▶ _DATA EXCERPTS_:
BEGIN
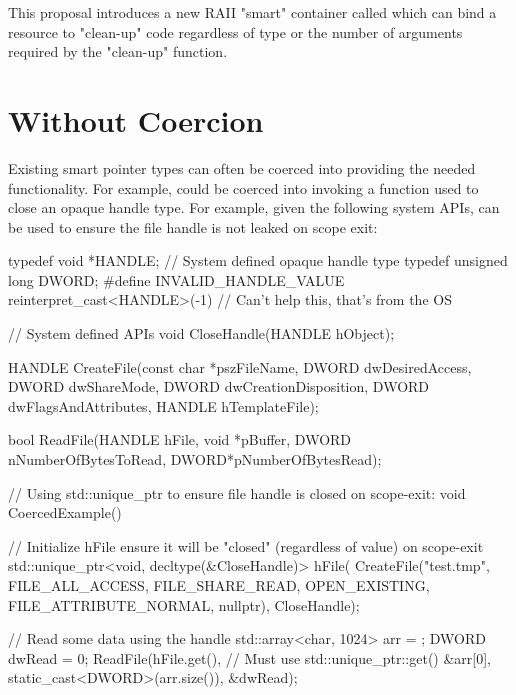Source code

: \documentclass[ebook,11pt,article]{memoir}
\begin{document}
This proposal introduces a new RAII "smart" container called  which can bind a resource to "clean-up" code regardless of type or the number of arguments required by the "clean-up" function.

\section {Without Coercion}
Existing smart pointer types can often be coerced into providing the needed functionality.  For example,  could be coerced into invoking a function used to close an opaque handle type.  For example, given the following system APIs,  can be used to ensure the file handle is not leaked on scope exit:

\begin{codeblock}
typedef void *HANDLE;        // System defined opaque handle type
typedef unsigned long DWORD;
#define INVALID_HANDLE_VALUE reinterpret_cast<HANDLE>(-1)	
// Can't help this, that's from the OS

// System defined APIs
void CloseHandle(HANDLE hObject);

HANDLE CreateFile(const char *pszFileName, 
	DWORD dwDesiredAccess, 
	DWORD dwShareMode, 
	DWORD dwCreationDisposition, 
	DWORD dwFlagsAndAttributes, 
	HANDLE hTemplateFile);

bool ReadFile(HANDLE hFile, 
	void *pBuffer, 
	DWORD nNumberOfBytesToRead, 
	DWORD*pNumberOfBytesRead);

// Using std::unique_ptr to ensure file handle is closed on scope-exit:
void CoercedExample()
{
	// Initialize hFile ensure it will be "closed" (regardless of value) on scope-exit
	std::unique_ptr<void, decltype(&CloseHandle)> hFile(
		CreateFile("test.tmp", 
			FILE_ALL_ACCESS, 
			FILE_SHARE_READ, 
			OPEN_EXISTING, 
			FILE_ATTRIBUTE_NORMAL,
			nullptr), 
		CloseHandle);

	// Read some data using the handle
	std::array<char, 1024> arr = { };
	DWORD dwRead = 0;
	ReadFile(hFile.get(),	// Must use std::unique_ptr::get()
		&arr[0], 
		static_cast<DWORD>(arr.size()), 
		&dwRead);
}
\end{codeblock}
\end{document}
END
▶ _ACTIVITY_: The data above must be written out again without alteration, and the pictures in them must be excluded.

▶ _WRITTEN ANSWER_:
Source code

: \documentclass[ebook,11pt,article]{memoir}
\begin{document}
This proposal introduces a new RAII "smart" container called  which can bind a resource to "clean-up" code regardless of type or the number of arguments required by the "clean-up" function.

\section {Without Coercion}
Existing smart pointer types can often be coerced into providing the needed functionality.  For example,  could be coerced into invoking a function used to close an opaque handle type.  For example, given the following system APIs,  can be used to ensure the file handle is not leaked on scope exit:

\begin{codeblock}
typedef void *HANDLE;        // System defined opaque handle type
typedef unsigned long DWORD;
#define INVALID_HANDLE_VALUE reinterpret_cast<HANDLE>(-1)	
// Can't help this, that's from the OS

// System defined APIs
void CloseHandle(HANDLE hObject);

HANDLE CreateFile(const char *pszFileName, 
	DWORD dwDesiredAccess, 
	DWORD dwShareMode, 
	DWORD dwCreationDisposition, 
	DWORD dwFlagsAndAttributes, 
	HANDLE hTemplateFile);

bool ReadFile(HANDLE hFile, 
	void *pBuffer, 
	DWORD nNumberOfBytesToRead, 
	DWORD*pNumberOfBytesRead);

// Using std::unique_ptr to ensure file handle is closed on scope-exit:
void CoercedExample()
{
	// Initialize hFile ensure it will be "closed" (regardless of value) on scope-exit
	std::unique_ptr<void, decltype(&CloseHandle)> hFile(
		CreateFile("test.tmp", 
			FILE_ALL_ACCESS, 
			FILE_SHARE_READ, 
			OPEN_EXISTING, 
			FILE_ATTRIBUTE_NORMAL,
			nullptr), 
		CloseHandle);

	// Read some data using the handle
	std::array<char, 1024> arr = { };
	DWORD dwRead = 0;
	ReadFile(hFile.get(),	// Must use std::unique_ptr::get()
		&arr[0], 
		static_cast<DWORD>(arr.size()), 
		&dwRead);
}
\end{codeblock}
\end{document}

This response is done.